Block 1 — Imports and sentinel

import asyncio, json, os, time, uuid
import aioboto3
import aiofiles

_DONE = object()

Nothing new at the import level. _DONE is a sentinel object used to signal consumers that the producer has finished. Using a unique object (rather than None or a string) means no PDF key will ever accidentally match it.

Original issue fixed here: the original put a single _DONE on the queue regardless of how many consumers were running. With N consumers, one of them would consume the sentinel and exit, but the others would block forever waiting for a key that never arrives. The fix is one sentinel per consumer — that happens in the producer's finally block (Block 4).

Block 2 — Config from event (`_cfg`)

def _cfg(event: dict) -> dict:
    return {
        "bucket":      event.get("bucket")       or os.environ.get("BUCKET_NAME", "my-company-reports-bucket"),
        "prefix":      event.get("prefix")        or os.environ.get("PREFIX", "2026/04/"),
        "expiry":      int(event.get("expiry_seconds") or os.environ.get("URL_EXPIRY_SECONDS", "900")),
        "endpoint":    os.environ.get("S3_ENDPOINT_URL") or None,
        "page_size":   int(event.get("page_size")  or 1000),
        "concurrency": int(event.get("concurrency") or 4),
        "queue_max":   int(os.environ.get("QUEUE_MAX", "2000")),
    }

Improvement 1 — event-driven config. The original hard-coded bucket, prefix, and expiry as module-level constants read once from env vars. That means one function deployment = one bucket/prefix combination. Here the event is the primary source; env vars are fallbacks. The same deployed function can serve 2026/04/, 2026/05/, or an entirely different bucket by changing only the event payload — no redeployment.

endpoint is env-only because it is infrastructure (the MinIO URL in local dev, absent in production) — callers should never need to specify it per-request.

queue_max bounds the in-memory queue so the producer can't buffer unbounded keys before consumers have a chance to drain it. At 1000 keys/page × 2000 queue slots, the producer is at most 2 pages ahead of the consumers.

Block 3 — Structured logging (`_log`) and EMF metrics (`_emit_emf`)
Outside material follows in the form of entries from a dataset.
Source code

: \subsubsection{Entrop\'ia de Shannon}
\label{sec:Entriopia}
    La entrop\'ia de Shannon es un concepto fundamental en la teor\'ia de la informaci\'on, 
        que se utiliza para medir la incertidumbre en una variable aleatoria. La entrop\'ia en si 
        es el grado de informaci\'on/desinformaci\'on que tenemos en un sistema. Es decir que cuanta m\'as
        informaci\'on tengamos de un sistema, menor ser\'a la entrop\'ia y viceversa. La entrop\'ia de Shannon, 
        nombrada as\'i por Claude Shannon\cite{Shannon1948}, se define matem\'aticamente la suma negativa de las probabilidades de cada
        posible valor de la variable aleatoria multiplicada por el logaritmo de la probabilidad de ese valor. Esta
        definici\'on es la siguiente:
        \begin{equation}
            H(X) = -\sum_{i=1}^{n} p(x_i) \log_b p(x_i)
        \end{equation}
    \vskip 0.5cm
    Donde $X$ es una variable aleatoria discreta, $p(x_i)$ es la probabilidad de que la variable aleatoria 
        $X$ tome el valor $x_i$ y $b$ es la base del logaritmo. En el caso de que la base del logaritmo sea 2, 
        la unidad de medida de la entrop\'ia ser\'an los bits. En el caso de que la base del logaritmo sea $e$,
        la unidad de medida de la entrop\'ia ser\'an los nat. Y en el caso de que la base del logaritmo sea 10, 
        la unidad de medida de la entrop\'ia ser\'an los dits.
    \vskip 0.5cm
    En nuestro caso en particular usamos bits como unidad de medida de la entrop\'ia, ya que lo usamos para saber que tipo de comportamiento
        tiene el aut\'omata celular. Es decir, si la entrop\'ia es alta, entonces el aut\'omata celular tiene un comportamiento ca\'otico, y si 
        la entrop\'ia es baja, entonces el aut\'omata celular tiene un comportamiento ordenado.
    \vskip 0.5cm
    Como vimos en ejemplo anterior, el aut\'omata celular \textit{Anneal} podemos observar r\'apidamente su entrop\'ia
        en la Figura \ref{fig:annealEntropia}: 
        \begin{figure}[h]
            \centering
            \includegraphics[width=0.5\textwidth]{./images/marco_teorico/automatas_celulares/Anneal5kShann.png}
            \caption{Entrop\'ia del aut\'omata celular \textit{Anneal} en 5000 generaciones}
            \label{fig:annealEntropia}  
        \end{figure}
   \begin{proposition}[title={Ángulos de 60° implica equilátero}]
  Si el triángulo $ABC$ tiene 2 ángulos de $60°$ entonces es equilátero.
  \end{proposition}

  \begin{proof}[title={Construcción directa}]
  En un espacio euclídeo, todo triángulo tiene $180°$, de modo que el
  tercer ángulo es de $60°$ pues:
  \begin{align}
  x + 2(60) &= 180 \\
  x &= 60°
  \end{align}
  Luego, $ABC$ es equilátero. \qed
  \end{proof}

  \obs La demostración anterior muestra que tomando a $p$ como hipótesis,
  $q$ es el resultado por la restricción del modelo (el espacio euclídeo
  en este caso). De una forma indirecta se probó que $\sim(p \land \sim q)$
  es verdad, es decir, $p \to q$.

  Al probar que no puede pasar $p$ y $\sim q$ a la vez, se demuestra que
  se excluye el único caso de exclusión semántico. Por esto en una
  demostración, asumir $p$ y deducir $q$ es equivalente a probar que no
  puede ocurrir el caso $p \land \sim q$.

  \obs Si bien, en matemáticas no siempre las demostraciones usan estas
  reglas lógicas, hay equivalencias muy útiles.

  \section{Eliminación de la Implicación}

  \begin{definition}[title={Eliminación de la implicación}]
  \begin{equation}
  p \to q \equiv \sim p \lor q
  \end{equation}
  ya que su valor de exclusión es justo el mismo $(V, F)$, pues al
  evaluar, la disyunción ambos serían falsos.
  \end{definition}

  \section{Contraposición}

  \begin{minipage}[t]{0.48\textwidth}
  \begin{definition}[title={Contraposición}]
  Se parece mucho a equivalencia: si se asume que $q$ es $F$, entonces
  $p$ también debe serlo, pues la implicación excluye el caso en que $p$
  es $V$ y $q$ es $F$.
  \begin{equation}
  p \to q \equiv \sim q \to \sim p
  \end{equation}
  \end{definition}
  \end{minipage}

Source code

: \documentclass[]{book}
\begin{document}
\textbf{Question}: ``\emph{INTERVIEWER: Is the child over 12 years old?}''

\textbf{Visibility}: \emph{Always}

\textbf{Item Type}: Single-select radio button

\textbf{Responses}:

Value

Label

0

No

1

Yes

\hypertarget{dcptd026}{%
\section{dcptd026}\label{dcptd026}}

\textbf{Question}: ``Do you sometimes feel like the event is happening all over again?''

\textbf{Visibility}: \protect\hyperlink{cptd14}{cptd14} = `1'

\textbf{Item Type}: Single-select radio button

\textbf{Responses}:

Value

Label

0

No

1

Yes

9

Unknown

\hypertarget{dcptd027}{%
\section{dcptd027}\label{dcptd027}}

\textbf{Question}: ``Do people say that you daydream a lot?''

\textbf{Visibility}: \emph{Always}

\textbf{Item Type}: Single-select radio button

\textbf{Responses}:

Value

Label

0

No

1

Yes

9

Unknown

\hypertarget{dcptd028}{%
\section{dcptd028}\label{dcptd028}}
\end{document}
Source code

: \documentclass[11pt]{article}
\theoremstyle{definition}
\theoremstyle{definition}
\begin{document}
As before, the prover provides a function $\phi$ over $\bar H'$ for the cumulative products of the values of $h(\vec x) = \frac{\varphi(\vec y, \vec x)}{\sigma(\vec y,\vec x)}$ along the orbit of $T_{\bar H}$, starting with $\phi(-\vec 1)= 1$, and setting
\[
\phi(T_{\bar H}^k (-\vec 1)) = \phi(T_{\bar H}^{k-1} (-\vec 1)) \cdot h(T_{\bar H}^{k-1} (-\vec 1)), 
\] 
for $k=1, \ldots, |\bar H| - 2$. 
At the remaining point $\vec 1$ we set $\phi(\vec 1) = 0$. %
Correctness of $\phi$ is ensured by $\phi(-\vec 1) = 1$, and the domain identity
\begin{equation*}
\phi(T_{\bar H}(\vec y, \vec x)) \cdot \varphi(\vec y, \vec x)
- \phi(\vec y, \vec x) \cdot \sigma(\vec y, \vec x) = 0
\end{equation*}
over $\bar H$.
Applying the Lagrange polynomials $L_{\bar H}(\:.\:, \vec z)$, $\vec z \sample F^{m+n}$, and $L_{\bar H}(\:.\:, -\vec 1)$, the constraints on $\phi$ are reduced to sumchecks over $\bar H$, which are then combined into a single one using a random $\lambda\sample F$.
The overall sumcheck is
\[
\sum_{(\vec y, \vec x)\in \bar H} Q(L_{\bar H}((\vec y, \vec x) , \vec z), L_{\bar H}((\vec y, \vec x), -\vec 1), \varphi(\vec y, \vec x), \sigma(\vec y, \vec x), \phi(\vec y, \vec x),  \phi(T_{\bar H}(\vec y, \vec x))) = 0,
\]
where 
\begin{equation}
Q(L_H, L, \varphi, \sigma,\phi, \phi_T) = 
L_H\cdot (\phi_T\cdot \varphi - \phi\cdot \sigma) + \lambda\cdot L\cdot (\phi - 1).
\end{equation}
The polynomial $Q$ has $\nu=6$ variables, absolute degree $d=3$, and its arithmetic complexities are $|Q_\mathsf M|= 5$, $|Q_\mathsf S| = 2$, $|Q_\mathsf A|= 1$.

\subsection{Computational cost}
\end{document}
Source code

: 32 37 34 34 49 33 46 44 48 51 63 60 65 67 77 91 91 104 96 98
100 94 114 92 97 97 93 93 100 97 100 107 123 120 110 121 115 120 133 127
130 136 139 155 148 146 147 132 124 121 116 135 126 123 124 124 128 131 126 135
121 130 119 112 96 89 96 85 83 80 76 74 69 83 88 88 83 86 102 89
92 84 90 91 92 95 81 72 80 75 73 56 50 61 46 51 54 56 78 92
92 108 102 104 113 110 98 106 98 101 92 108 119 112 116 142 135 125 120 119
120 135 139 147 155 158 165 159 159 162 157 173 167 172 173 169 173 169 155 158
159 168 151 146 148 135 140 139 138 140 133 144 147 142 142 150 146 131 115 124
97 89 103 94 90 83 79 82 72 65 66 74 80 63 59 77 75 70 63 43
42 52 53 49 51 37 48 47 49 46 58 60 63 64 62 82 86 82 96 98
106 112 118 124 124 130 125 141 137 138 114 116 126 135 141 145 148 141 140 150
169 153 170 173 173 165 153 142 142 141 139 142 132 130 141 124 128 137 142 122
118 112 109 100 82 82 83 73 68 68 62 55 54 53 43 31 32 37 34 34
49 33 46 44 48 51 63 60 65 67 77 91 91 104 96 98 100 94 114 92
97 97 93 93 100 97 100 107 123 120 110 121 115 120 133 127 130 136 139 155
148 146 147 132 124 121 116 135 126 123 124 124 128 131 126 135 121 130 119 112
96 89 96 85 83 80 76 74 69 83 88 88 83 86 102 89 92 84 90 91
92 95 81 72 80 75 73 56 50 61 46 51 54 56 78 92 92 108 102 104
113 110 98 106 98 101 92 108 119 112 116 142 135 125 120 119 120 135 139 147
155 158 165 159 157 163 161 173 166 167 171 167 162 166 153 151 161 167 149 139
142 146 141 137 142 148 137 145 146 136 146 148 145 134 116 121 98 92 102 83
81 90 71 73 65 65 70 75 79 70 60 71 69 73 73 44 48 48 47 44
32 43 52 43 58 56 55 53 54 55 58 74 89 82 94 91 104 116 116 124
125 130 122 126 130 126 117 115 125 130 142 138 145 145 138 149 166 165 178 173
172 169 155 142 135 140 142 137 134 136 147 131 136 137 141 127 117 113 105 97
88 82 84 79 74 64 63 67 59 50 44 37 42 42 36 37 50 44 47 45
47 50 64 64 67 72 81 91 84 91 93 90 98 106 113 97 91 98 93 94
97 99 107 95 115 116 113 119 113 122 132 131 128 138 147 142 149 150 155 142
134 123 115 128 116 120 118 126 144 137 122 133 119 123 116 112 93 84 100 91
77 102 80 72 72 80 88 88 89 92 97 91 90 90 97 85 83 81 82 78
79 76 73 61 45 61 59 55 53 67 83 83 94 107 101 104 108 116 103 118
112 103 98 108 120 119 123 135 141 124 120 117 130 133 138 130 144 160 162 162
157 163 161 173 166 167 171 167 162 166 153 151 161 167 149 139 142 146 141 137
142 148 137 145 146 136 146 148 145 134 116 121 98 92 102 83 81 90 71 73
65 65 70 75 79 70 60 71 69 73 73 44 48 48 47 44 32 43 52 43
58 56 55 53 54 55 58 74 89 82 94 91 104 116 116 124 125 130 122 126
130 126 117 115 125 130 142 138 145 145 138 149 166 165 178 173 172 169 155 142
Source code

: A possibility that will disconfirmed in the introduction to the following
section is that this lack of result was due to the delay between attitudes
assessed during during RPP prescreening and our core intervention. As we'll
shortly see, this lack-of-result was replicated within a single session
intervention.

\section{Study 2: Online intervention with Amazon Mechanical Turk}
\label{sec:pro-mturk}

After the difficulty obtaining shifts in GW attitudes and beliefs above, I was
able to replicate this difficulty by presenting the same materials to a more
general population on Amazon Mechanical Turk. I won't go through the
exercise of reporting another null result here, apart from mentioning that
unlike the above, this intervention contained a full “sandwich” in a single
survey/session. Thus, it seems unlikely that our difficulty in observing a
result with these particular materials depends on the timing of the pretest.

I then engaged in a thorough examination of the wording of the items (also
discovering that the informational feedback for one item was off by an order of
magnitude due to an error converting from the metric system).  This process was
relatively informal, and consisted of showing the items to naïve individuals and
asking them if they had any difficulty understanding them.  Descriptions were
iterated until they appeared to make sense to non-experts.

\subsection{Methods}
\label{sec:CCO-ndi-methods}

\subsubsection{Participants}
def _log(event_type: str, **fields):
    print(json.dumps({"event": event_type, **fields}))

def _emit_emf(metrics: dict, **dims):
    print(json.dumps({
        "_aws": {
            "Timestamp": int(time.time() * 1000),
            "CloudWatchMetrics": [{
                "Namespace": "eth/sign_pdfs_optimized",
                "Dimensions": [list(dims.keys())],
                "Metrics": [
                    {"Name": k, "Unit": "Bytes" if k.endswith("Bytes") else "Count"}
                    for k in metrics
                ],
            }],
        },
        **dims, **metrics,
    }))

Improvement 2 — structured JSON logging. The original printed nothing. _log emits one JSON object per line to stdout. CloudWatch Logs Insights can then query fields directly:

filter event = "complete" | stats avg(duration_ms) by bin(5m)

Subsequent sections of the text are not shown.